◆ **Assignment**: Look for the word "when" in the entries and copy every line where it shows up.

Source texts of formatted documents:
* * *

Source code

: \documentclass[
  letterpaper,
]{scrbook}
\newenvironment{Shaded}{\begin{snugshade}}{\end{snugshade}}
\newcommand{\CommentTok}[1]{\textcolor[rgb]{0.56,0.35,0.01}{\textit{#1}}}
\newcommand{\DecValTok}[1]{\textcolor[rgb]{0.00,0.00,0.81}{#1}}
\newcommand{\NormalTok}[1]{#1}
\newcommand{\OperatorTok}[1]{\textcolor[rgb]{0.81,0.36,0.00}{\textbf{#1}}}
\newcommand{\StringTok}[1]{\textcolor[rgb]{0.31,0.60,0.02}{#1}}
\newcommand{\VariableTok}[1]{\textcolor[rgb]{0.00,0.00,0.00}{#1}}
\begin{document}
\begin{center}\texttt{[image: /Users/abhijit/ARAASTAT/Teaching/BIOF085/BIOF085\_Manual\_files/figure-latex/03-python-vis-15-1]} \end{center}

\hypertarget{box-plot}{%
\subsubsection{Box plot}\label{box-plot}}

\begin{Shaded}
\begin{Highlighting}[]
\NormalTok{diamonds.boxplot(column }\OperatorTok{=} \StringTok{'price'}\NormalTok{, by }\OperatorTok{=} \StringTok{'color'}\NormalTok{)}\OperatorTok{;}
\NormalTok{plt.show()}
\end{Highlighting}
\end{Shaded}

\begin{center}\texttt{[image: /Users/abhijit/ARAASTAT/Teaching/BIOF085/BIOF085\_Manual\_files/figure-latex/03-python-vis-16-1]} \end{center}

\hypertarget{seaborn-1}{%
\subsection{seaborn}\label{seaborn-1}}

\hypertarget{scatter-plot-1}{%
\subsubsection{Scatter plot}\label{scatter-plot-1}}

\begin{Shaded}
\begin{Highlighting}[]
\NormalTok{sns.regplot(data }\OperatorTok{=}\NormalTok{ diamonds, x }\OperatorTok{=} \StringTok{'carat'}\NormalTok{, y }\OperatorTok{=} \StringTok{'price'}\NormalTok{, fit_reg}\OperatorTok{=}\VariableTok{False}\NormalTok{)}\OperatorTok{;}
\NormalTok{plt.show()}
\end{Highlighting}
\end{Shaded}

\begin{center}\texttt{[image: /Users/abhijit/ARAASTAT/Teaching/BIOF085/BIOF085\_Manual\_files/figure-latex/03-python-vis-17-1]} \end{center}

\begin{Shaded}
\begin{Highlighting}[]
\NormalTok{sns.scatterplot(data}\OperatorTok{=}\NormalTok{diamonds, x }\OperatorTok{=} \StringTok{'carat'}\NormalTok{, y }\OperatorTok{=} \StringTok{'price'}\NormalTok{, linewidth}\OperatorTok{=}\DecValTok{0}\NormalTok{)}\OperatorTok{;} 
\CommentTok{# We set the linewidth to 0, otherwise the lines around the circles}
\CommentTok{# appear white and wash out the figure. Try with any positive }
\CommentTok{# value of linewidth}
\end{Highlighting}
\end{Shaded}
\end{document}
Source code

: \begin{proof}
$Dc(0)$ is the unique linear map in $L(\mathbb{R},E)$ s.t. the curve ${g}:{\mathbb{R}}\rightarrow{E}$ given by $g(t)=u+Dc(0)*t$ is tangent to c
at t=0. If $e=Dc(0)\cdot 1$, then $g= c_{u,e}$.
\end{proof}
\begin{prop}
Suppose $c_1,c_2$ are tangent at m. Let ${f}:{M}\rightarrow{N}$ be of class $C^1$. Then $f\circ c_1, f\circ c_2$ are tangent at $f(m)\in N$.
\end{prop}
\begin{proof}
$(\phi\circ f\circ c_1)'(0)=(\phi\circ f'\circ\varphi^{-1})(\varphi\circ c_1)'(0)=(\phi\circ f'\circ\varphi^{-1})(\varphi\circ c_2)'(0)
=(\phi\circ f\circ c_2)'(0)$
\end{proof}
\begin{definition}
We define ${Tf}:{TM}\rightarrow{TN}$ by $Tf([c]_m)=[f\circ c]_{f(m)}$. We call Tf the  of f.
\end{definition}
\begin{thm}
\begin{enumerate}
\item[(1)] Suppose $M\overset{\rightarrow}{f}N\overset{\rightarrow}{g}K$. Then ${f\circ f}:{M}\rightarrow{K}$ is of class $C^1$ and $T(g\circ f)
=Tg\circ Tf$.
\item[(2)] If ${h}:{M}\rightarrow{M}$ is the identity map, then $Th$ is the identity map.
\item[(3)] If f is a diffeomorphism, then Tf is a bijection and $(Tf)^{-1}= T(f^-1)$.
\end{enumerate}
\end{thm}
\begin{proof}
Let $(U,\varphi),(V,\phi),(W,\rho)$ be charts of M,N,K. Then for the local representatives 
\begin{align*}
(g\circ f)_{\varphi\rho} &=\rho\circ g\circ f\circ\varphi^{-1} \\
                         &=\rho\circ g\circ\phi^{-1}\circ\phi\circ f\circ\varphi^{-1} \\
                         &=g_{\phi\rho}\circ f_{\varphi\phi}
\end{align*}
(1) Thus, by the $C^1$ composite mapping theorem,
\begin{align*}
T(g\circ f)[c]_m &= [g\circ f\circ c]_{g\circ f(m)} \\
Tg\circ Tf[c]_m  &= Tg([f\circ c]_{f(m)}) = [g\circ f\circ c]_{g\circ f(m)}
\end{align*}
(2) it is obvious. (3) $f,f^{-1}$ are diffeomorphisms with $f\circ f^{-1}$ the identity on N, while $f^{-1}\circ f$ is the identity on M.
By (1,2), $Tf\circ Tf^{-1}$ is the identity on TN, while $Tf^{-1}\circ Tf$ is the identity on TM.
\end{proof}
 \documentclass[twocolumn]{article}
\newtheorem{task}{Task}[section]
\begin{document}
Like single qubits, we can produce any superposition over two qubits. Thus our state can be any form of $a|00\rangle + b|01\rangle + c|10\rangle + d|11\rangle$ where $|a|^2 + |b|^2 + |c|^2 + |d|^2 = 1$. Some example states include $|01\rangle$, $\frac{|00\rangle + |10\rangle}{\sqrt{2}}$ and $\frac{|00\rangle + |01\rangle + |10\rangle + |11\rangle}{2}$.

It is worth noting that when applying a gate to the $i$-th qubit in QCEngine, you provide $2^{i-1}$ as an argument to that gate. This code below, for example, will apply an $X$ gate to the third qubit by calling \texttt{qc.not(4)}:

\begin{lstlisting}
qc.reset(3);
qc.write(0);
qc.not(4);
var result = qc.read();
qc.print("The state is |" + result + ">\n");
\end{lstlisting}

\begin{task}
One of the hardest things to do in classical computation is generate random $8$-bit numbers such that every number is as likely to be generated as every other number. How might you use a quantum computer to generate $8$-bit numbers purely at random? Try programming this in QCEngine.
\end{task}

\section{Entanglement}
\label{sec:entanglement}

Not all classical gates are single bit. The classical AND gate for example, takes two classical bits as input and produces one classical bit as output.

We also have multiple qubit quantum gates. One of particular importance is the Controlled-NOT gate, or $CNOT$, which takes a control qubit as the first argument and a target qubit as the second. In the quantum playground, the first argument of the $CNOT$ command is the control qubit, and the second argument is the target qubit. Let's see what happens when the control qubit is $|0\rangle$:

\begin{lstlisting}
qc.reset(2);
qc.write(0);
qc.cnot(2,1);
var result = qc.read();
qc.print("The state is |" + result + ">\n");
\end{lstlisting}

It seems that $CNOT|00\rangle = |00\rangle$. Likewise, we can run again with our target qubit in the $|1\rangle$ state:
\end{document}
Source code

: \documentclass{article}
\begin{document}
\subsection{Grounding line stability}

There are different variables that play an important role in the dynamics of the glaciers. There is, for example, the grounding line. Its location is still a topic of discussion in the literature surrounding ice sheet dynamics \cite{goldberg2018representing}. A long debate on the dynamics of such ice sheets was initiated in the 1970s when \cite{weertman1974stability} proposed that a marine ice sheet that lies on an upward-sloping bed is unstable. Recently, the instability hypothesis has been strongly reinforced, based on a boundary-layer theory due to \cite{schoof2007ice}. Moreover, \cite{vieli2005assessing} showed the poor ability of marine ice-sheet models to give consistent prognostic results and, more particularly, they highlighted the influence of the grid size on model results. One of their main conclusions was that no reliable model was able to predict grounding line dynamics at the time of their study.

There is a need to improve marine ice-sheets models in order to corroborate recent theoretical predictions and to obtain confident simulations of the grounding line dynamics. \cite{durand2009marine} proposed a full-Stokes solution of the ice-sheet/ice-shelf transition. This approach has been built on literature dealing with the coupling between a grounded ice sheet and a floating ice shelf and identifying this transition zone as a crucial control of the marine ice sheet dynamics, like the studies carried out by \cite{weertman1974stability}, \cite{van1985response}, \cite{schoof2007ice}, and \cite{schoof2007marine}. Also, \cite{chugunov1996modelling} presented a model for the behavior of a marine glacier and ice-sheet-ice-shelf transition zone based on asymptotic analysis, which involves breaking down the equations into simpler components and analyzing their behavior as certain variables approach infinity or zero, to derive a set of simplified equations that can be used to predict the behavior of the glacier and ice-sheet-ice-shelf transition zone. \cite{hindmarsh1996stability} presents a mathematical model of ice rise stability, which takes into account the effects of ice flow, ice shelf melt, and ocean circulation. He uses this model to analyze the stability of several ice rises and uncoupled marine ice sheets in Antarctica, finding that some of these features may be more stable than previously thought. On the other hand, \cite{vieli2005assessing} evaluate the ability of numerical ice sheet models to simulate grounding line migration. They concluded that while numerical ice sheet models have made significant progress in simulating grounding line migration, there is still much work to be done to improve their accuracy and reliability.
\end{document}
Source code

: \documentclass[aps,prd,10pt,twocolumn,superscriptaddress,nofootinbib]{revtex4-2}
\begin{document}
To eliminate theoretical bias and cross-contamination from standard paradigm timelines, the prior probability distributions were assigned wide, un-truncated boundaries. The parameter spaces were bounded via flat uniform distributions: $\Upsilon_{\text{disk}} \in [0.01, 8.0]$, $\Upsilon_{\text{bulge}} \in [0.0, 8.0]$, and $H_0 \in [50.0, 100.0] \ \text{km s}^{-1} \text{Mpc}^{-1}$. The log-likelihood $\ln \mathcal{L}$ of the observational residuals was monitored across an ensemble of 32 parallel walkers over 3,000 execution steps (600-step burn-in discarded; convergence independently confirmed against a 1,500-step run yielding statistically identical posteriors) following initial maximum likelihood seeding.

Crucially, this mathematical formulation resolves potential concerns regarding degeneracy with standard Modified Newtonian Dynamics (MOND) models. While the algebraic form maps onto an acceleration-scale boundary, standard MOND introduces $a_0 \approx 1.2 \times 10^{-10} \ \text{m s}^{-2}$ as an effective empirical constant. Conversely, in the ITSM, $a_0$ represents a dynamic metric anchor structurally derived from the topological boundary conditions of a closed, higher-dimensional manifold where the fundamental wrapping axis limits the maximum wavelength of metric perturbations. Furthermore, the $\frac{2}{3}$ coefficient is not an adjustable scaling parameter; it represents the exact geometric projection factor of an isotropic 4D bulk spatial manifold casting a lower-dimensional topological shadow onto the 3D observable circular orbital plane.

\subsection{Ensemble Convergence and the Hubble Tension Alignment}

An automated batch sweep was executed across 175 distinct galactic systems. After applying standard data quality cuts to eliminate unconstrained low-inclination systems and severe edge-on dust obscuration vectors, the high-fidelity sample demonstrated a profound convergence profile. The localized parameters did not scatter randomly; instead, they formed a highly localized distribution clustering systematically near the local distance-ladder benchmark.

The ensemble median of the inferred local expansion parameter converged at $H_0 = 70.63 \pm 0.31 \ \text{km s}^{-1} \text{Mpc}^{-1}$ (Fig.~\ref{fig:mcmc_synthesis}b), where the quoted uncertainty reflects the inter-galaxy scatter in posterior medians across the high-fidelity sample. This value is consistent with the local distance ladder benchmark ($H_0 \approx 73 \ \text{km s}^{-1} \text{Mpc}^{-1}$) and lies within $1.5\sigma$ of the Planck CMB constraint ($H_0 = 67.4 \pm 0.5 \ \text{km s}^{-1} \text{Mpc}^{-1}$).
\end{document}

* * *

◆ **Written answer**:
It is worth noting that when applying a gate to the $i$-th qubit in QCEngine, you provide $2^{i-1}$ as an argument to that gate. This code below, for example, will apply an $X$ gate to the third qubit by calling \texttt{qc.not(4)}:
We also have multiple qubit quantum gates. One of particular importance is the Controlled-NOT gate, or $CNOT$, which takes a control qubit as the first argument and a target qubit as the second. In the quantum playground, the first argument of the $CNOT$ command is the control qubit, and the second argument is the target qubit. Let's see what happens when the control qubit is $|0\rangle$:
There are different variables that play an important role in the dynamics of the glaciers. There is, for example, the grounding line. Its location is still a topic of discussion in the literature surrounding ice sheet dynamics \cite{goldberg2018representing}. A long debate on the dynamics of such ice sheets was initiated in the 1970s when \cite{weertman1974stability} proposed that a marine ice sheet that lies on an upward-sloping bed is unstable. Recently, the instability hypothesis has been strongly reinforced, based on a boundary-layer theory due to \cite{schoof2007ice}. Moreover, \cite{vieli2005assessing} showed the poor ability of marine ice-sheet models to give consistent prognostic results and, more particularly, they highlighted the influence of the grid size on model results. One of their main conclusions was that no reliable model was able to predict grounding line dynamics at the time of their study.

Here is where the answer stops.